====== Dataset extract

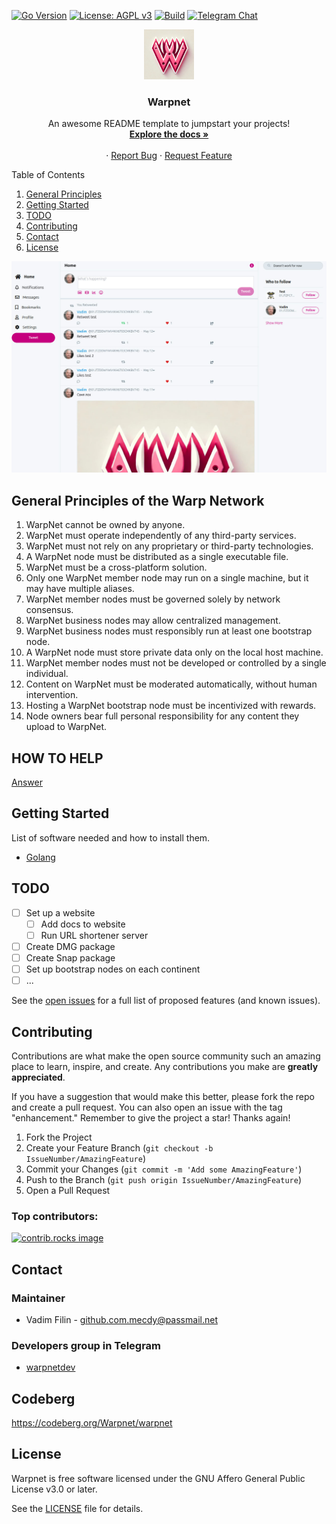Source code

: [![Go Version](https://img.shields.io/badge/Go-1.24+-brightgreen)](https://golang.org/dl/)
[![License: AGPL v3](https://img.shields.io/badge/License-AGPL_v3-blue.svg)](LICENSE.md)
[![Build](https://github.com/Warp-net/warpnet/actions/workflows/build.yaml/badge.svg)](https://github.com/Warp-net/warpnet/actions/workflows/build.yaml)
[![Telegram Chat](https://img.shields.io/badge/chat-telegram-blue.svg)](https://t.me/warpnetdev)
<br />
<div align="center">
  <a href="https://github.com/Warp-net/warpnet">
    <img src="docs/logo.png" alt="Logo" width="80" height="80">
  </a>

<h3 align="center">Warpnet</h3>

  <p align="center">
    An awesome README template to jumpstart your projects!
    <br />
    <a href="https://github.com/Warp-net/docs"><strong>Explore the docs »</strong></a>
    <br />
    <br />
    &middot;
    <a href="https://github.com/Warp-net/warpnet/issues/new?labels=bug&template=bug-report---.md">Report Bug</a>
    &middot;
    <a href="https://github.com/Warp-net/warpnet/issues/new?labels=enhancement&template=feature-request---.md">Request Feature</a>
  </p>
</div>

<summary>Table of Contents</summary>
<ol>
    <li>
      <a href="#general-principles-of-the-warp-network">General Principles</a>
    </li>
    <li><a href="#getting-started">Getting Started</a></li>
    <li><a href="#TODO">TODO</a></li>
    <li><a href="#Contributing">Contributing</a></li>
    <li><a href="#Contact">Contact</a></li>
    <li><a href="#License">License</a></li>
</ol>

![Screenshot](docs/warpscreen.jpg)

## General Principles of the Warp Network

1. WarpNet cannot be owned by anyone.
2. WarpNet must operate independently of any third-party services.
3. WarpNet must not rely on any proprietary or third-party technologies.
4. A WarpNet node must be distributed as a single executable file.
5. WarpNet must be a cross-platform solution.
6. Only one WarpNet member node may run on a single machine, but it may have multiple aliases.
7. WarpNet member nodes must be governed solely by network consensus.
8. WarpNet business nodes may allow centralized management.
9. WarpNet business nodes must responsibly run at least one bootstrap node.
10. A WarpNet node must store private data only on the local host machine.
11. WarpNet member nodes must not be developed or controlled by a single individual.
12. Content on WarpNet must be moderated automatically, without human intervention.
13. Hosting a WarpNet bootstrap node must be incentivized with rewards.
14. Node owners bear full personal responsibility for any content they upload to WarpNet.

## HOW TO HELP 

[Answer](HOW-TO-HELP.md)

## Getting Started

List of software needed and how to install them.
* [Golang](https://go.dev/doc/install)

## TODO
- [ ] Set up a website
  - [ ] Add docs to website
  - [ ] Run URL shortener server
- [ ] Create DMG package
- [ ] Create Snap package
- [ ] Set up bootstrap nodes on each continent
- [ ] ...

See the [open issues](https://github.com/Warp-net/warpnet/issues) for a full list of proposed features (and known issues).

## Contributing

Contributions are what make the open source community such an amazing place to learn, inspire, and create.
Any contributions you make are **greatly appreciated**.

If you have a suggestion that would make this better, please fork the repo and create a pull request. 
You can also open an issue with the tag "enhancement."
Remember to give the project a star! Thanks again!

1. Fork the Project
2. Create your Feature Branch (`git checkout -b IssueNumber/AmazingFeature`)
3. Commit your Changes (`git commit -m 'Add some AmazingFeature'`)
4. Push to the Branch (`git push origin IssueNumber/AmazingFeature`)
5. Open a Pull Request

### Top contributors:

<a href="https://github.com/Warp-net/warpnet/graphs/contributors">
  <img src="https://contrib.rocks/image?repo=Warp-net/warpnet" alt="contrib.rocks image" />
</a>

## Contact

### Maintainer 
* Vadim Filin - github.com.mecdy@passmail.net

### Developers group in Telegram

* [warpnetdev](https://t.me/warpnetdev)

## Codeberg

https://codeberg.org/Warpnet/warpnet

## License

Warpnet is free software licensed under the GNU Affero General Public License v3.0 or later.

See the [LICENSE](LICENSE.md) file for details.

============

Task directions: What lines in the material above contain the word "contributors"? Copy them out.

The answer:
### Top contributors:
<a href="https://github.com/Warp-net/warpnet/graphs/contributors">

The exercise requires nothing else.